## Task requirements
Go through the lines of the material and tally those with the string "decoration"; reply with the number alone.

## Material for this exercise
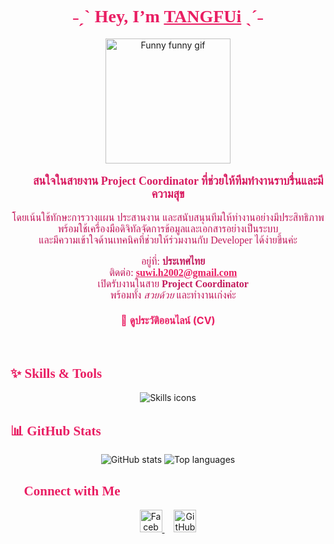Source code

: <!-- โหลดฟ้อนต์ Mali จาก Google Fonts -->
<link href="https://fonts.googleapis.com/css2?family=Mali:wght@700&display=swap" rel="stylesheet">

<h1 align="center" style="color:#e91e63; font-weight: 700; font-family: 'Mali', cursive;">
🌸 ˗ˏˋ Hey, I’m <span style="text-decoration: underline;">TANGFUi</span> ˎˊ˗ 🌸
</h1>

<p align="center">
  <img src="https://media.giphy.com/media/3o7aD4LHdLhE6Rr40A/giphy.gif" alt="Funny funny gif" width="200" />
</p>

<p align="center" style="font-size: 18px; color:#d81b60; font-weight: 700; font-family: 'Mali', cursive;">
👩‍💻 สนใจในสายงาน <b>Project Coordinator</b> ที่ช่วยให้ทีมทำงานราบรื่นและมีความสุข  
</p>

<p align="center" style="font-size: 16px; color:#c2185b; font-family: 'Mali', cursive;">
โดยเน้นใช้ทักษะการวางแผน ประสานงาน และสนับสนุนทีมให้ทำงานอย่างมีประสิทธิภาพ <br/>
พร้อมใช้เครื่องมือดิจิทัลจัดการข้อมูลและเอกสารอย่างเป็นระบบ <br/>
และมีความเข้าใจด้านเทคนิคที่ช่วยให้ร่วมงานกับ Developer ได้ง่ายขึ้นค่ะ  
</p>

<p align="center" style="font-size: 16px; color:#c2185b; font-family: 'Mali', cursive; margin-top: 1em;">
📍 อยู่ที่: <b>ประเทศไทย</b>  
<br/>
📧 ติดต่อ: <a href="mailto:suwi.h2002@gmail.com" style="color:#e91e63; font-weight: 700;">suwi.h2002@gmail.com</a>  
<br/>
🌟 เปิดรับงานในสาย <b>Project Coordinator</b>  
<br/>
💖 พร้อมทั้ง <i>สวยด้วย</i> และทำงานเก่งค่ะ  
</p>

<p align="center" style="margin-top: 1.5em;">
  <a href="https://suwimolh-cv-profile.vercel.app/" target="_blank" style="font-weight: 700; font-size: 16px; color:#e91e63; text-decoration: none;">
    📄 ดูประวัติออนไลน์ (CV)
  </a>
</p>

<h2 style="color:#e91e63; font-family: 'Mali', cursive; font-weight: 700; margin-top: 3em;">✨ Skills & Tools</h2>
<p align="center">
  <img src="https://skillicons.dev/icons?i=cplusplus,java,javascript,typescript,python,php,vscode,html,react,nextjs,tailwind,bootstrap,supabase,mysql,nodejs,figma,illustrator,googlecloud,wordpress,dotnet,linux" alt="Skills icons" />
</p>

<h2 style="color:#e91e63; font-family: 'Mali', cursive; font-weight: 700;">📊 GitHub Stats</h2>
<p align="center">
  <img src="https://github-readme-stats.vercel.app/api?username=SuwiMoLh&show_icons=true&theme=radical" alt="GitHub stats" />
  <img src="https://github-readme-stats.vercel.app/api/top-langs/?username=SuwiMoLh&layout=compact&theme=radical" alt="Top languages" />
</p>

<h2 style="color:#e91e63; font-family: 'Mali', cursive; font-weight: 700;">🌸 Connect with Me</h2>
<p align="center">
  <a href="https://www.facebook.com/SuwiMoLhz" target="_blank" rel="noreferrer" style="margin-right: 15px;">
    <img src="https://cdn-icons-png.flaticon.com/512/733/733547.png" width="36" height="36" alt="Facebook" />
  </a>
  <a href="https://github.com/SuwiMoLh" target="_blank" rel="noreferrer">
    <img src="https://cdn-icons-png.flaticon.com/512/733/733553.png" width="36" height="36" alt="GitHub" />
  </a>
</p>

## Final answer
2